The skyline of Miami looms as Hurricane Irma starts to reach Florida on Sept. 9, 2017.
Hurricane Irma has steamrolled its way through the Caribbean, leaving death and incomprehensible destruction in its wake. Now forecasters are looking ahead and project that it will make landfall on Florida on Sunday, with those in South Florida already feeling its effects.
But this isn't a normal hurricane. It's a monster. In a Sept. 9 news conference, Florida Gov. Rick Scott said, "Our state has never seen anything like it [the hurricane].
Fueled by abnormally warm waters and low wind shear, Irma was first a Category 5 storm, meaning it could sustain winds of at least 157 miles (252 kilometers) per hour. However, when it made landfall on the Leeward Islands, located to the south and east of Puerto Rico, Irma's sustained winds were clocked at over 185 miles (295 kilometers) per hour before the recording station went offline, a record for the islands. According to NASA, this is the strongest recorded Atlantic hurricane outside of the Gulf of Mexico or north of the Caribbean. The windspeeds are terrible, and so is the storm's extent.

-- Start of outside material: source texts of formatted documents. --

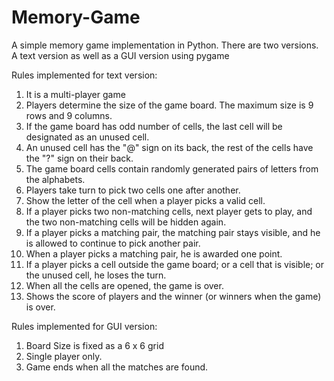 # Memory-Game
A simple memory game implementation in Python. There are two versions. A text version as well as a GUI version using pygame

Rules implemented for text version:

1. It is a multi-player game
2. Players determine the size of the game board. The maximum size is 9 rows and 9 columns.
3. If the game board has odd number of cells, the last cell will be designated as an unused cell.
4. An unused cell has the "@" sign on its back, the rest of the cells have the "?" sign on their back.
5. The game board cells contain randomly generated pairs of letters from the alphabets.
6. Players take turn to pick two cells one after another.
7. Show the letter of the cell when a player picks a valid cell.
8. If a player picks two non-matching cells, next player gets to play, and the two non-matching cells will be hidden again.
9. If a player picks a matching pair, the matching pair stays visible, and he is allowed to continue to pick another pair.
10. When a player picks a matching pair, he is awarded one point.
11. If a player picks a cell outside the game board; or a cell that is visible; or the unused cell, he loses the turn.
12. When all the cells are opened, the game is over.
13. Shows the score of players and the winner (or winners when the game) is over.



Rules implemented for GUI version:

1. Board Size is fixed as a 6 x 6 grid
2. Single player only.
3. Game ends when all the matches are found.
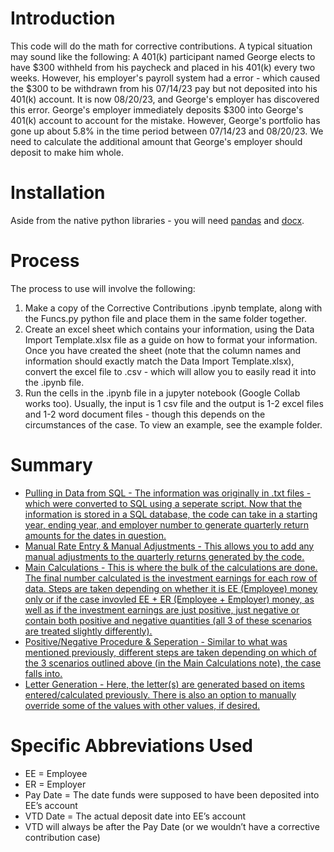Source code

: # Introduction
This code will do the math for corrective contributions. A typical situation may sound like the following:
A 401(k) participant named George elects to have $300 withheld from his paycheck and placed in his 401(k) every two weeks. However, his employer's payroll system had a
error - which caused the $300 to be withdrawn from his 07/14/23 pay but not deposited into his 401(k) account. It is now 08/20/23, and George's employer has discovered this error. George's employer immediately deposits $300 into George's 401(k) account to account for the mistake. However, George's portfolio has gone up about 5.8% in the time period between 07/14/23 and 08/20/23. We need to calculate the additional amount that George's employer should deposit to make him whole.

# Installation
Aside from the native python libraries - you will need [pandas](https://pypi.org/project/pandas/) and [docx](https://pypi.org/project/python-docx/).

# Process
The process to use will involve the following:
1. Make a copy of the Corrective Contributions .ipynb template, along with the Funcs.py python file and place them in the same folder together. 
2. Create an excel sheet which contains your information, using the Data Import Template.xlsx file as a guide on how to format your information. Once you have created the sheet (note that the column names and information should exactly match the Data Import Template.xlsx), convert the excel file to .csv - which will allow you to easily read it into the .ipynb file.
3. Run the cells in the .ipynb file in a jupyter notebook (Google Collab works too). Usually, the input is 1 csv file and the output is 1-2 excel files and 1-2 word document files - though this depends on the circumstances of the case. To view an example, see the example folder.

# Summary
* <ins> Pulling in Data from SQL <ins> - The information was originally in .txt files - which were converted to SQL using a seperate script. Now that the information is stored in a SQL database, the code can take in a starting year, ending year, and employer number to generate quarterly return amounts for the dates in question. 
* <ins> Manual Rate Entry & Manual Adjustments <ins> - This allows you to add any manual adjustments to the quarterly returns generated by the code. 
* <ins> Main Calculations <ins> - This is where the bulk of the calculations are done. The final number calculated is the investment earnings for each row of data. Steps are taken depending on whether it is EE (Employee) money only or if the case invovled EE + ER (Employee + Employer) money, as well as if the investment earnings are just positive, just negative or contain both positive and negative quantities (all 3 of these scenarios are treated slightly differently). 
* <ins> Positive/Negative Procedure & Seperation <ins> - Similar to what was mentioned previously, different steps are taken depending on which of the 3 scenarios outlined above (in the Main Calculations note), the case falls into.
* <ins> Letter Generation <ins> - Here, the letter(s) are generated based on items entered/calculated previously. There is also an option to manually override some of the values with other values, if desired.

# Specific Abbreviations Used
* EE = Employee
* ER = Employer
* Pay Date = The date funds were supposed to have been deposited into EE’s account
* VTD Date = The actual deposit date into EE’s account
* VTD will always be after the Pay Date (or we wouldn’t have a corrective contribution case)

"Hurricane-force winds extend 50 miles (85 kilometers) from the center; tropical-storm-force winds extend up to 185 miles (295 kilometers)," NASA wrote.

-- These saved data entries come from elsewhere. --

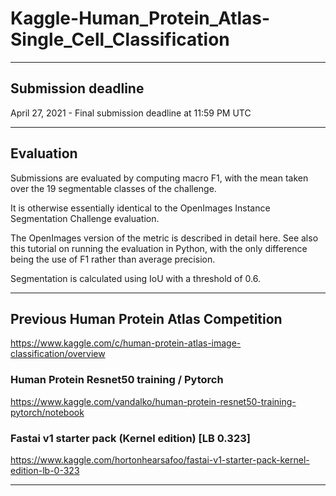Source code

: # Kaggle-Human_Protein_Atlas-Single_Cell_Classification

-------

## Submission deadline

April 27, 2021 - Final submission deadline at 11:59 PM UTC

-------

## Evaluation

Submissions are evaluated by computing macro F1, with the mean taken over the 19 segmentable classes of the challenge. 

It is otherwise essentially identical to the OpenImages Instance Segmentation Challenge evaluation. 

The OpenImages version of the metric is described in detail here. See also this tutorial on running the evaluation in Python, with the only difference being the use of F1 rather than average precision.

Segmentation is calculated using IoU with a threshold of 0.6.

-------

## Previous Human Protein Atlas Competition

https://www.kaggle.com/c/human-protein-atlas-image-classification/overview




### Human Protein Resnet50 training / Pytorch
https://www.kaggle.com/vandalko/human-protein-resnet50-training-pytorch/notebook


### Fastai v1 starter pack (Kernel edition) [LB 0.323]
https://www.kaggle.com/hortonhearsafoo/fastai-v1-starter-pack-kernel-edition-lb-0-323




---------
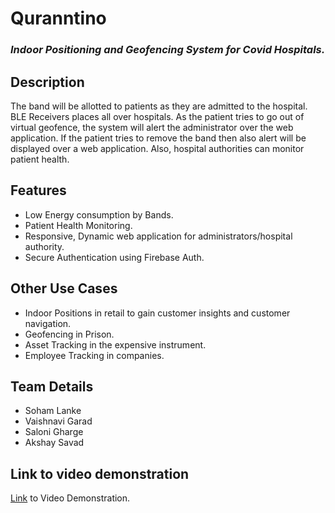 # Quranntino 
### _Indoor Positioning and Geofencing System for Covid Hospitals._

## Description
The band will be allotted to patients as they are admitted to the hospital. BLE Receivers places all over hospitals. As the patient tries to go out of virtual geofence, the system will alert the administrator over the web application. If the patient tries to remove the band then also alert will be displayed over a web application. Also, hospital authorities can monitor patient health.

## Features
 - Low Energy consumption by Bands.
 - Patient Health Monitoring.
 - Responsive, Dynamic web application for administrators/hospital authority.
 - Secure Authentication using Firebase Auth.

## Other Use Cases
 - Indoor Positions in retail to gain customer insights and customer navigation. 
 - Geofencing in Prison.
 - Asset Tracking in the expensive instrument.
 - Employee Tracking in companies.

## Team Details
 - Soham Lanke
 - Vaishnavi Garad
 - Saloni Gharge
 - Akshay Savad

## Link to video demonstration
 [Link] to Video Demonstration.
 
 [Link]:<https://drive.google.com/file/d/160gZcr180TRKczSrqd_pWByKI9iIcLon/view?usp=sharing>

The Atlantic is currently in the midst of hurricane season, so it's not strange to see powerful hurricanes threatening the region, but Irma is an historic storm, and it arrived hot on the heels of Hurricane Harvey, which inundated Houston, Texas, with never-before-seen rainfall. But even after Irma completes its reign of terror, another hurricane (Jose) is picking up speed in the Atlantic, and there are fears that it will track a similar path to Irma, devastating already heavily damaged island nations. As CNN notes, three hurricanes are active in the Atlantic, the first time that's happened since 2010.

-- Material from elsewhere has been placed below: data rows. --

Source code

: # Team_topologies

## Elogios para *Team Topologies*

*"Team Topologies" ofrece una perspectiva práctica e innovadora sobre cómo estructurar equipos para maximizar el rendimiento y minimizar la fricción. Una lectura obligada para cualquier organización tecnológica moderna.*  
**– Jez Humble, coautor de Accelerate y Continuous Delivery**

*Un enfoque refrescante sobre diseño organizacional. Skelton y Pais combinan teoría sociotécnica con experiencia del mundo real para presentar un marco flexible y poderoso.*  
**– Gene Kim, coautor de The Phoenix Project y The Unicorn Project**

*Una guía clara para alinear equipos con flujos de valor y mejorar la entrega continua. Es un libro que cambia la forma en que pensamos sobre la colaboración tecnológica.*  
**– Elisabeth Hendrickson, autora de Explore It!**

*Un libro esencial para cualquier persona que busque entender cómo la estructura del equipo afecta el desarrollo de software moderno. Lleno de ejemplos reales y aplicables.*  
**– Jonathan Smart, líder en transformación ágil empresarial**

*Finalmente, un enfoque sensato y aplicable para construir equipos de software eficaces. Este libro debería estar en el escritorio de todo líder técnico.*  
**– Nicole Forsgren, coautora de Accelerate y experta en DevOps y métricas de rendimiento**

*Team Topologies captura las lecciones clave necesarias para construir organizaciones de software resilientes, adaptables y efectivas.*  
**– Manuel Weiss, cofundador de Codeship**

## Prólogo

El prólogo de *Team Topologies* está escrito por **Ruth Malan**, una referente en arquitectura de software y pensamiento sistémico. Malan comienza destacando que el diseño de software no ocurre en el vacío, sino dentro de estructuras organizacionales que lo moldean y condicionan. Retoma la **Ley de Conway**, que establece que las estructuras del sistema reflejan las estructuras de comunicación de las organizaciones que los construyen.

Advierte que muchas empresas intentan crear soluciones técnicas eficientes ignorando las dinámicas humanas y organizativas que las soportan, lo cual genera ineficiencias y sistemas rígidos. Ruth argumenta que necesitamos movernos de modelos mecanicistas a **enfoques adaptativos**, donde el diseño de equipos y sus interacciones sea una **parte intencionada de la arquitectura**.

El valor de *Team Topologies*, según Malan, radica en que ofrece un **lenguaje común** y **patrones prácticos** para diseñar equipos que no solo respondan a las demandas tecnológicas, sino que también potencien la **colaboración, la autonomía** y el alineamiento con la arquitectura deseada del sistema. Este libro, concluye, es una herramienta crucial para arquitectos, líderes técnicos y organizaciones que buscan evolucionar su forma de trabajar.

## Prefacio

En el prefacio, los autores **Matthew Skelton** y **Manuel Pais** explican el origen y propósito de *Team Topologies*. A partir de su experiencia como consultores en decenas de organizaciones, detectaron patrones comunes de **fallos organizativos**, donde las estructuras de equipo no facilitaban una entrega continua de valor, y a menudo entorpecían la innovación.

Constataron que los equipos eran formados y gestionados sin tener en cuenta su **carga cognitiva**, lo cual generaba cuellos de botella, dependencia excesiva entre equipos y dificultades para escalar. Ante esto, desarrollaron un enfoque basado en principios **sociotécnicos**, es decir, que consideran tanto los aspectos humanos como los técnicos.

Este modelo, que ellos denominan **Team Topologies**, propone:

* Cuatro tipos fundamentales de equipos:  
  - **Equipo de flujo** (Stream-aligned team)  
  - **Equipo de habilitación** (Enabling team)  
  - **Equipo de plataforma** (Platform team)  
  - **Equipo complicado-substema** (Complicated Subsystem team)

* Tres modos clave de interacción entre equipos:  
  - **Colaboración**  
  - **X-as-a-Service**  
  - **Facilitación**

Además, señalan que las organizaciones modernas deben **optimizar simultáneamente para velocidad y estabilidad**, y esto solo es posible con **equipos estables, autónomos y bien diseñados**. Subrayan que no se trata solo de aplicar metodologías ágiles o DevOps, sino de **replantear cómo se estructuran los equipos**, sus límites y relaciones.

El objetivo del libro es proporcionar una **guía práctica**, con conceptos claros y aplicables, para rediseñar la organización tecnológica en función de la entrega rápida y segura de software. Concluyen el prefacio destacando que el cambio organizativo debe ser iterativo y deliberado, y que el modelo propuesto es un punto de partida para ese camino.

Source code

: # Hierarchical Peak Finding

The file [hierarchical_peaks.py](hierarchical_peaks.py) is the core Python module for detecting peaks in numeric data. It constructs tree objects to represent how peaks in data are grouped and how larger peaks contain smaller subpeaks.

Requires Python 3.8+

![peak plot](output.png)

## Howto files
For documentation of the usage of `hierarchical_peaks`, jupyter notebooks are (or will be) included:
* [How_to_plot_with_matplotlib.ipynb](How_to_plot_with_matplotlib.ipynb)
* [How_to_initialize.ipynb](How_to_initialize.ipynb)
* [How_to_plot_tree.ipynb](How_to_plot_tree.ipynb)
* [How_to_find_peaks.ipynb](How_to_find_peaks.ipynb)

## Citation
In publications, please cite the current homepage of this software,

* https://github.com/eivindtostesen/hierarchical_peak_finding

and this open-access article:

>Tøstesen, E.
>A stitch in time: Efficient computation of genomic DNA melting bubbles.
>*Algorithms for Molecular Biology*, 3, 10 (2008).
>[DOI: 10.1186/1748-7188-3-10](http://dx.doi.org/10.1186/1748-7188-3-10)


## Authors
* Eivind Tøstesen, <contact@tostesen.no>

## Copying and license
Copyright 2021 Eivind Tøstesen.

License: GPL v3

One thing's for sure, 2017's Atlantic hurricane season is an abnormal one, and climate change has a part to play in the ferocity of Irma.
Tropical cyclones are low-pressure volumes of air that form over oceans that are 79 degrees Fahrenheit (26 degrees Celsius) or warmer. As these vast, spinning weather systems gain energy, they suck in moist air from lower altitudes. This warm air rises, cools and the moisture it contains condenses at higher altitudes, feeding the typical spiraling clouds associated with hurricanes. In Irma's case, its clouds are over 12 miles (20 kilometers) high, a testament to how much energy is in the system.
As the hurricane forms, deeper water in the ocean is driven to the surface. Typically, deeper water is cooler, so over time as the surface is cooled, energy supplying the storm is cut off and the storm loses momentum. But as our atmosphere warms under global warming, our oceans also are heating up, pushing cooler ocean layers deeper. As the Atlantic Ocean is 1.8 degree Fahrenheit (1 degree Celsius) warmer than average, Irma took advantage of this by forming earlier and for longer, fueled by a warmer ocean. More energy equals a stronger tropical cyclone, stronger winds and a more devastating hurricane.
But the situation is more complex than that. As our planet warms, the speed difference between upper and lower altitude winds – known as "wind shear" – should increase. Atmospheric models predict this will quench energy from Atlantic hurricanes, potentially stopping them in their tracks. Currently, however, the atmospheric layers over the Atlantic are experiencing low wind shear, helping Irma become, by all intents and purposes, a "perfect storm."
In short, the situation is complex, but Irma is undoubtedly being supercharged by the effects of climate change heating our oceans.